Tempo 30 giorni, tanto durerà la consultazione pubblica, alla quale potranno partecipare tutti quelli che si sentono chiamati in causa, dai dipendenti al mondo produttivo, dai sindacati ai semplici cittadini. Ognuno potrà dire la sua scrivendo all’indirizzo di posta elettronica «Rivoluzione@governo.it». Poi il governo tirerà le fila e porterà i suoi provvedimenti al consiglio dei ministri in programma venerdì 13 giugno.
«Se la Pa non la cambiano rimaniamo un Paese impantanato ma noi crediamo che riusciremo a farlo» ha spiegato il presidente del Consiglio durante la conferenza stampa di ieri. «Come per la legge elettorale, abbiamo voluto tenere questi provvedimenti al riparo dalla campagna elettorale per evitare polemiche strumentali»).

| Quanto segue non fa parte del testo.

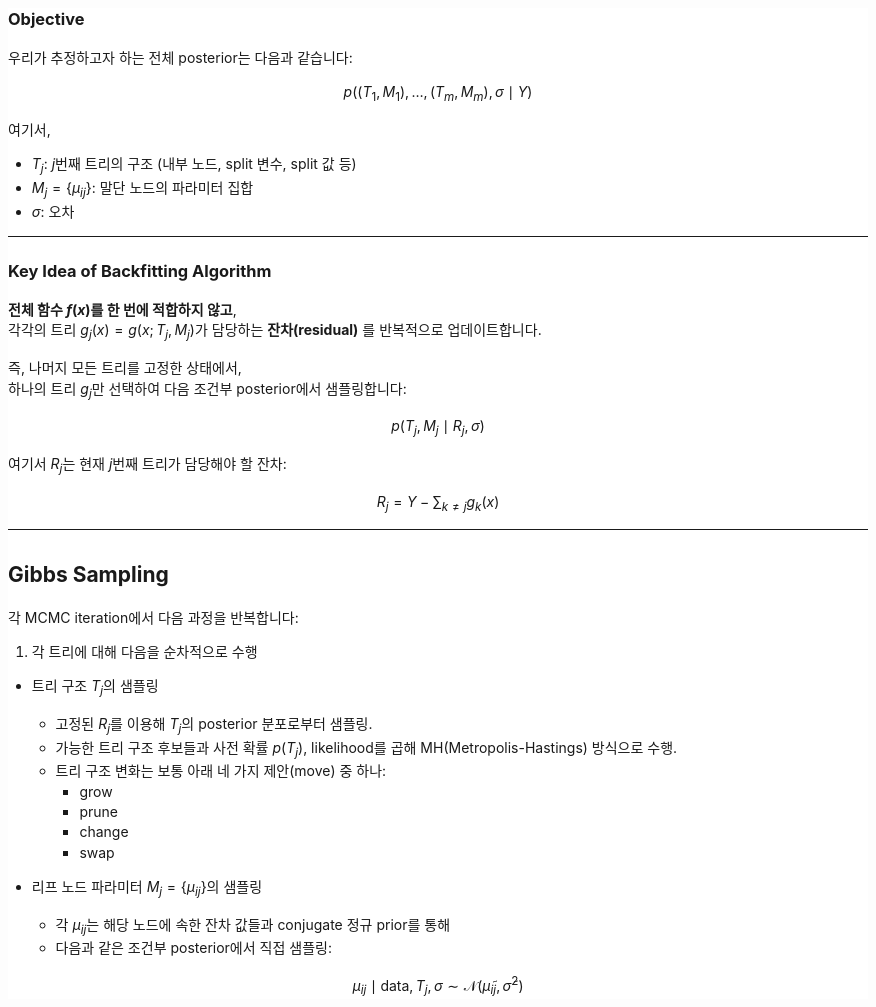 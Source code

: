 ### Objective

우리가 추정하고자 하는 전체 posterior는 다음과 같습니다:

$$
p\left( (T_1, M_1), \dots, (T_m, M_m), \sigma \mid Y \right)
$$

여기서,
- $T_j$: $j$번째 트리의 구조 (내부 노드, split 변수, split 값 등)
- $M_j = \{\mu_{ij}\}$: 말단 노드의 파라미터 집합
- $\sigma$: 오차 

---

### Key Idea of Backfitting Algorithm

**전체 함수 $f(x)$를 한 번에 적합하지 않고**,  
각각의 트리 $g_j(x) = g(x; T_j, M_j)$가 담당하는 **잔차(residual)** 를 반복적으로 업데이트합니다.

즉, 나머지 모든 트리를 고정한 상태에서,  
하나의 트리 $g_j$만 선택하여 다음 조건부 posterior에서 샘플링합니다:

$$
p(T_j, M_j \mid R_j, \sigma)
$$

여기서 $R_j$는 현재 $j$번째 트리가 담당해야 할 잔차:

$$
R_j = Y - \sum_{k \ne j} g_k(x)
$$

---

## Gibbs Sampling

각 MCMC iteration에서 다음 과정을 반복합니다:

1. 각 트리에 대해 다음을 순차적으로 수행

  - 트리 구조 $T_j$의 샘플링

    - 고정된 $R_j$를 이용해 $T_j$의 posterior 분포로부터 샘플링.
    - 가능한 트리 구조 후보들과 사전 확률 $p(T_j)$, likelihood를 곱해 MH(Metropolis-Hastings) 방식으로 수행.
    - 트리 구조 변화는 보통 아래 네 가지 제안(move) 중 하나:
      - grow
      - prune
      - change
      - swap

  - 리프 노드 파라미터 $M_j = \{\mu_{ij}\}$의 샘플링

    - 각 $\mu_{ij}$는 해당 노드에 속한 잔차 값들과 conjugate 정규 prior를 통해
    - 다음과 같은 조건부 posterior에서 직접 샘플링:

$$
\mu_{ij} \mid \text{data}, T_j, \sigma \sim \mathcal{N}(\tilde{\mu}_{ij}, \tilde{\sigma}^2)
$$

Tre gli ambiti di intervento, capitale umano, taglio agli sprechi e riorganizzazione, open data/semplificazione/digitalizzazione. In tutto sono 44 le proposte messe nero su bianco.
Il premier mette subito in chiaro che non ci saranno esuberi, «perché non si tratta di tagliare i costi ma di razionalizzare i servizi», e perché «la riforma non sarà «contro i lavoratori o i fannulloni, perché avrebbe le gambe corte». Ma non ci saranno nemmeno trattative estenuanti o tavoli sindacali: per Renzi «si discute per decidere non per discutere, altrimenti siamo al bar sport. Le richieste di Camusso? Ho delegato il ministro Madia». Che a sua volta conferma: «Nessun tavolo, spero che i sindacati non abbiamo nulla in contrario se consultiamo i lavoratori, i referendum li fanno anche loro».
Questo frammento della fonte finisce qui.